Birçok insani değerin hiçe sayıldığı, hemen hemen  herkesin menfaatleri uğruna; doğru bildiğine yalan, yalan bildiğine doğru dediği bir zaman diliminde yaşıyoruz. Bu en tepeden en aşağıya, her kesimden bireyin içinde bulunduğu sistematik bir dezenformasyonu beraberinde getirdi. Yani el öpmeye giden çocuklara, artık çorap ya da mendil içinde bayram harçlığı pek verilmiyor! Bu sonuçtan hiç kimse artık harçlık vermiyor anlamı çıkarılmasın. Hatta bayram yaklaştıkça bayram harçlığı konusunda pazarlık yapan çocuklar tanıyorum. O adet devam ediyor. Ediyor etmesine de pek nahif şekilde devam etmiyor.

Köşe yazısının bu bölümüne bir de bayram şekeri olması için bilgilendirme ekleyelim... H harfi Türkçe konuşma dilinde öz evlat olarak bilinir. Fakat hep üvey evlat muamelesi görür. Bahsettiğim bölgesel bir durum değil. Yani salt Trakya bölgesinde Hasan'a Asan; Hüseyin' e Üseyin denmesi durumundan bahsetmiyorum. Az önce bayram harçlığı konusunda nahif kelimesini kullandım. Gündelik hayatta kullandığım ve kullananlara çokça rastladığım bir kelimedir. Fakat çoğu kez söylenmek istenen yanlış telaffuz ediliyor.

NAİF: Tecrübesi olmayan, toy, deneyimsiz anlamlarına gelmektedir.

NAHİF ise; hassas, ince, kibar manalarını taşır.

BAYRAM HARÇLIĞI MESELESİ

Çocukluğumun bayram hatıralarını saymam gerekirse en başa arefe gecesi uyurken başucumda duran bayramlıkları sayarım. Benim jenerasyonun 'evet ya!' diyen nidalarını duyar gibiyim. Rahmetli babam ailenin en büyüğü olduğu için yakın akraba ilk önce bize gelirdi. Sonra biz çocuklar her ne kadar bizim evde bayramlaşma merasimine katılmış olsak bile aile büyüklerine tekrar giderdik. Bayram harçlığı mevzularında hep bir utanma halim olurdu. El öpme evet, bayramlaşma evet, harçlık mevzusunda acayip utanır, sıkılırdım. Komşu bayram ziyaretlerinde öyle bir sıkıntım olmuyordu. Zile bastın, kapı açıldı, koro halinde 'BAYRAMINIZ MÜBAREK OLSUN' denirdi. Sonra kapıdan kolonya ve şeker tutulur, ya mendil ya da çorap hediye edilirdi. Bazen mendiller içinde kağıt paralar olurdu. Ya mahalle bakkalından yiyecek, içecek alırdık. Ya da şeytana uyup kız kaçıran, torpil gibi patlayıcı maddeler alırdık. Çıplak para ya da para verileceğini bilmek, benim gergin olmama sebebiyet veriyordu. Mendil arasından çıkan para ise piyango çıkmış gibi hissettiriyordu.

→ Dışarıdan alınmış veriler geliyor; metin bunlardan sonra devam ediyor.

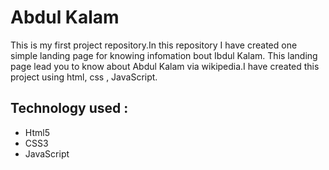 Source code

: # Abdul Kalam

This is my first project repository.In this repository I have created one simple landing page for knowing infomation bout Ibdul Kalam. This landing page lead you to know about Abdul Kalam via wikipedia.I have created this project using html, css , JavaScript.

## Technology used :

- Html5
- CSS3
- JavaScript
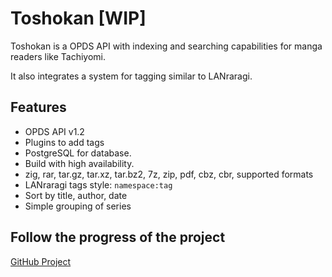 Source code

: # Toshokan \[WIP\]

Toshokan is a OPDS API with indexing and searching capabilities for manga readers like Tachiyomi.

It also integrates a system for tagging similar to LANraragi.

## Features

- OPDS API v1.2
- Plugins to add tags
- PostgreSQL for database.
- Build with high availability.
- zig, rar, tar.gz, tar.xz, tar.bz2, 7z, zip, pdf, cbz, cbr, supported formats
- LANraragi tags style: `namespace:tag`
- Sort by title, author, date
- Simple grouping of series

## Follow the progress of the project

[GitHub Project](https://github.com/users/Darkness4/projects/2)
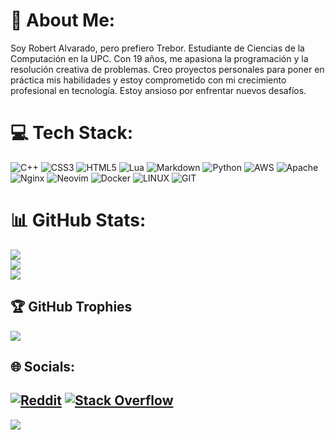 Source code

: # 💫 About Me:
Soy Robert Alvarado, pero prefiero Trebor. Estudiante de Ciencias de la Computación en la UPC. Con 19 años, me apasiona la programación y la resolución creativa de problemas.  Creo proyectos personales para poner en práctica mis habilidades y estoy comprometido con mi crecimiento profesional en tecnología. Estoy ansioso por enfrentar nuevos desafíos.

# 💻 Tech Stack:
![C++](https://img.shields.io/badge/c++-%2300599C.svg?style=for-the-badge&logo=c%2B%2B&logoColor=white) ![CSS3](https://img.shields.io/badge/css3-%231572B6.svg?style=for-the-badge&logo=css3&logoColor=white) ![HTML5](https://img.shields.io/badge/html5-%23E34F26.svg?style=for-the-badge&logo=html5&logoColor=white) ![Lua](https://img.shields.io/badge/lua-%232C2D72.svg?style=for-the-badge&logo=lua&logoColor=white) ![Markdown](https://img.shields.io/badge/markdown-%23000000.svg?style=for-the-badge&logo=markdown&logoColor=white) ![Python](https://img.shields.io/badge/python-3670A0?style=for-the-badge&logo=python&logoColor=ffdd54) ![AWS](https://img.shields.io/badge/AWS-%23FF9900.svg?style=for-the-badge&logo=amazon-aws&logoColor=white) ![Apache](https://img.shields.io/badge/apache-%23D42029.svg?style=for-the-badge&logo=apache&logoColor=white) ![Nginx](https://img.shields.io/badge/nginx-%23009639.svg?style=for-the-badge&logo=nginx&logoColor=white) ![Neovim](https://img.shields.io/badge/Neovim%200.5+-green.svg?style=for-the-badge&logo=neovim) ![Docker](https://img.shields.io/badge/docker-%230db7ed.svg?style=for-the-badge&logo=docker&logoColor=white) ![LINUX](https://img.shields.io/badge/Linux-FCC624?style=for-the-badge&logo=linux&logoColor=black) ![GIT](https://img.shields.io/badge/Git-fc6d26?style=for-the-badge&logo=git&logoColor=white)
# 📊 GitHub Stats:
![](https://github-readme-stats.vercel.app/api?username=Treborrr&theme=dracula&hide_border=true&include_all_commits=true&count_private=true)<br/>
![](https://github-readme-streak-stats.herokuapp.com/?user=Treborrr&theme=dracula&hide_border=true)<br/>
![](https://github-readme-stats.vercel.app/api/top-langs/?username=Treborrr&theme=dracula&hide_border=true&include_all_commits=true&count_private=true&layout=compact)

## 🏆 GitHub Trophies
![](https://github-profile-trophy.vercel.app/?username=Treborrr&theme=dracula&no-frame=true&no-bg=false&margin-w=4)

## 🌐 Socials:
[![Reddit](https://img.shields.io/badge/Reddit-%23FF4500.svg?logo=Reddit&logoColor=white)](https://reddit.com/user/7rebor__) [![Stack Overflow](https://img.shields.io/badge/-Stackoverflow-FE7A16?logo=stack-overflow&logoColor=white)](https://stackoverflow.com/users/20022380) 
---
[![](https://visitcount.itsvg.in/api?id=Treborrr&icon=5&color=6)](https://visitcount.itsvg.in)
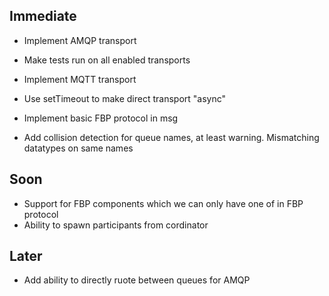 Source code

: 
Immediate
----------

* Implement AMQP transport
* Make tests run on all enabled transports
* Implement MQTT transport
* Use setTimeout to make direct transport "async"

* Implement basic FBP protocol in msg
* Add collision detection for queue names,
at least warning. Mismatching datatypes on same names

Soon
-----

* Support for FBP components which we can only have one of in FBP protocol
* Ability to spawn participants from cordinator

Later
-----

* Add ability to directly ruote between queues for AMQP
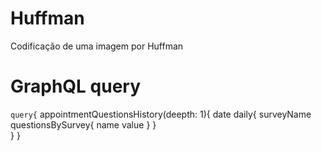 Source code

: # Huffman
Codificação de uma imagem por Huffman

# GraphQL query

`query{`
    appointmentQuestionsHistory(deepth: 1){
        date
        daily{
            surveyName
            questionsBySurvey{
                name
                value
            }
        }                                                                                                                  
    }
}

Şimdiki çocuklar harçlık pazarlığını önceden yapıyor. Ya 'harçlık vereceksiniz değil mi?' diye ya da 'Geçen sene verdiğin para bu sene enflasyon karşısında eridi, ona göre!' şeklinde pazarlıklar yaptıklarına şahit olduğum çocuklar var!

BAYRAM KUTLAMASI!

Yakın zamanda deprem gerçeği ile hayatlarını kaybedenlere Allahtan rahmet, geride kalanlara sabır ve sağlık diliyorum. Bu bayram onlar için ne kadar bayram havasında olabilecek ise daha fazlasını sağlamak isterdim.

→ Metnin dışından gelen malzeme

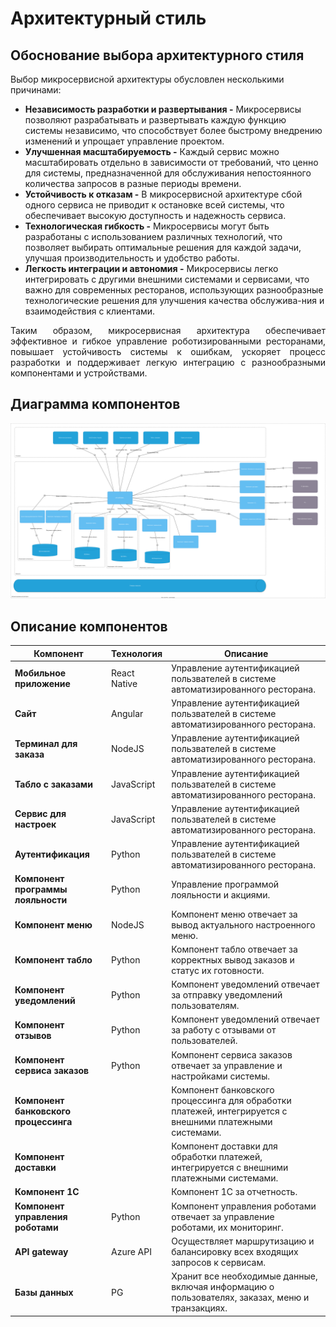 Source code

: # Архитектурный стиль

## Обоснование выбора архитектурного стиля

Выбор микросервисной архитектуры обусловлен несколькими причинами:

-	**Независимость разработки и развертывания -** Микросервисы позволяют разрабатывать и развертывать каждую функцию системы независимо, что способствует более быстрому внедрению изменений и упрощает управление проектом.
-	**Улучшенная масштабируемость -** Каждый сервис можно масштабировать отдельно в зависимости от требований, что ценно для системы, предназначенной для обслуживания непостоянного количества запросов в разные периоды времени.
-	**Устойчивость к отказам -** В микросервисной архитектуре сбой одного сервиса не приводит к остановке всей системы, что обеспечивает высокую доступность и надежность сервиса.
-	**Технологическая гибкость -** Микросервисы могут быть разработаны с использованием различных технологий, что позволяет выбирать оптимальные решения для каждой задачи, улучшая производительность и удобство работы.
-	**Легкость интеграции и автономия -** Микросервисы легко интегрировать с другими внешними системами и сервисами, что важно для современных ресторанов, использующих разнообразные технологические решения для улучшения качества обслужива-ния и взаимодействия с клиентами.

<div style="text-align: justify;">
Таким образом, микросервисная архитектура обеспечивает эффективное и гибкое управление роботизированными ресторанами, повышает устойчивость системы к ошибкам, ускоряет процесс разработки и поддерживает легкую интеграцию с разнообразными компонентами и устройствами.
</div>

## Диаграмма компонентов

![](diagrams/include/c4.svg)

## Описание компонентов

| Компонент                           | Технология                    | Описание            |
|-------------------------------------|-------------------------------|---------------------|
| **Мобильное приложение**            |  React Native                 | Управление аутентификацией пользвателей в системе автоматизированного ресторана.        |
| **Сайт**                            |  Angular                      | Управление аутентификацией пользвателей в системе автоматизированного ресторана. |
| **Терминал для заказа**             |    NodeJS                     | Управление аутентификацией пользвателей в системе автоматизированного ресторана. |
| **Табло с заказами**                |     JavaScript                | Управление аутентификацией пользвателей в системе автоматизированного ресторана. |
| **Сервис для настроек**             |    JavaScript                 | Управление аутентификацией пользвателей в системе автоматизированного ресторана. |
| **Аутентификация**                  |      Python                   | Управление аутентификацией пользвателей в системе автоматизированного ресторана. |
| **Компонент программы лояльности**  | Python                        | Управление программой лояльности и акциями. |
| **Компонент меню**                  | NodeJS                        | Компонент меню отвечает за вывод актуального настроенного меню. |
| **Компонент табло**                 | Python                        | Компонент табло отвечает за корректных вывод заказов и статус их готовности. |
| **Компонент уведомлений**           | Python                        | Компонент уведомлений отвечает за отправку уведомлений пользователям. |
| **Компонент отзывов**               | Python                        | Компонент уведомлений отвечает за работу с отзывами от пользователей. |
| **Компонент сервиса заказов**       | Python                        | Компонент сервиса заказов отвечает за управление и настройками системы. |
| **Компонент банковского процессинга** |                             | Компонент банковского процессинга для обработки платежей, интегрируется с внешними платежными системами. |
| **Компонент доставки**                |                             | Компонент доставки для обработки платежей, интегрируется с внешними платежными системами. |
| **Компонент 1С**                      |                             | Компонент 1С за отчетность. |
| **Компонент управления роботами**   | Python                        | Компонент управления роботами отвечает за управление роботами, их мониторинг. |
| **API gateway**                     | Azure API                     | Осуществляет маршрутизацию и балансировку всех входящих запросов к сервисам. |
| **Базы данных**                     | PG                            | Хранит все необходимые данные, включая информацию о пользователях, заказах, меню и транзакциях. |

Onca ölüm olmasına rağmen bir tek istifa olmaması, kaldı ki tek kişinin burnu kanasa bile hesap vermek zorunda olup pişkin pişkin hala koltuklarında oturmaya devam eden, en alttan en üste  tüm mesul olanların ise sadece bayramını kutlarım!

Nerede o eski bayramlar diyen, hadi canım sen de bayram bayramdır diyen, bayram harçlığı veren / veremeyen, bayram harçlığı alan / alamayan kısacası en küçüğünden en büyüğüne bayramı hak eden herkesin Ramazan Bayramı ve 23 Nisan Ulusal Egemenlik ve Çocuk Bayramı kutlu olsun.